---------- RECORDS TO USE ----------

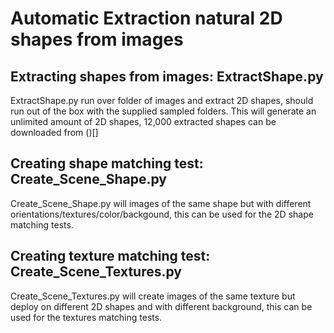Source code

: # Automatic Extraction natural 2D shapes from images 

## Extracting shapes from images: ExtractShape.py

ExtractShape.py run over folder of images and extract 2D shapes, should run out of the box with the supplied sampled folders.
This will generate an unlimited amount of 2D shapes, 12,000 extracted shapes can be downloaded from ()[]  

## Creating shape matching test: Create_Scene_Shape.py

Create_Scene_Shape.py will images of the same shape but with different orientations/textures/color/backgound, this can be used for the 2D shape matching tests.

## Creating texture matching test: Create_Scene_Textures.py

Create_Scene_Textures.py will create images of the same texture but deploy on different 2D shapes and with different background, this can be used for the textures matching tests. 
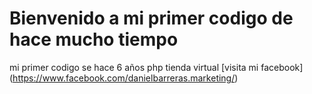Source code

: # Bienvenido a mi primer  codigo de  hace mucho tiempo
mi primer  codigo  se  hace  6  años php tienda virtual
[visita  mi facebook] (https://www.facebook.com/danielbarreras.marketing/)
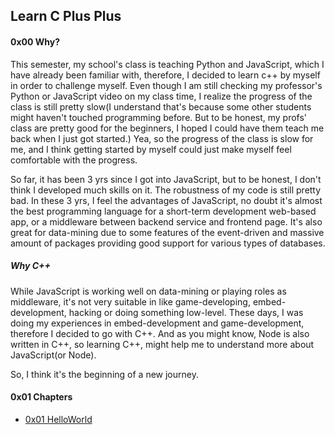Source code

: ## Learn C Plus Plus

#### 0x00 Why?

This semester, my school's class is teaching Python and JavaScript, 
which I have already been familiar with, therefore, I decided to learn 
c++ by myself in order to challenge myself. Even though I am still checking 
my professor's Python or JavaScript video on my class time, I realize the 
progress of the class is still pretty slow(I understand that's because some 
other students might haven't touched programming before. But to be honest, 
my profs' class are pretty good for the beginners, I hoped I could have 
them teach me back when I just got started.) Yea, so the progress of the 
class is slow for me, and I think getting started by myself could just 
make myself feel comfortable with the progress.

So far, it has been 3 yrs since I got into JavaScript, but to be honest,
I don't think I developed much skills on it. The robustness of my code is
still pretty bad. In these 3 yrs, I feel the advantages of JavaScript, no
doubt it's almost the best programming language for a short-term development
web-based app, or a middleware between backend service and frontend page. It's
also great for data-mining due to some features of the event-driven and massive 
amount of packages providing good support for various types of databases.

##### Why C++

While JavaScript is working well on data-mining or playing roles as middleware, 
it's not very suitable in like game-developing, embed-development, hacking or 
doing something low-level.
These days, I was doing my experiences in embed-development and game-development, 
therefore I decided to go with C++. And as you might know, Node is also written in
C++, so learning C++, might help me to understand more about JavaScript(or Node).

So, I think it's the beginning of a new journey.

#### 0x01 Chapters

- [0x01 HelloWorld]()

----------

ACTIVITY:
Exactly as written, restate the lines above from the opening line through the one holding "## Creating shape", omitting the pictures.

PROBLEM SOLUTION:
Source code

: # Automatic Extraction natural 2D shapes from images 

## Extracting shapes from images: ExtractShape.py

ExtractShape.py run over folder of images and extract 2D shapes, should run out of the box with the supplied sampled folders.
This will generate an unlimited amount of 2D shapes, 12,000 extracted shapes can be downloaded from ()[]  

## Creating shape matching test: Create_Scene_Shape.py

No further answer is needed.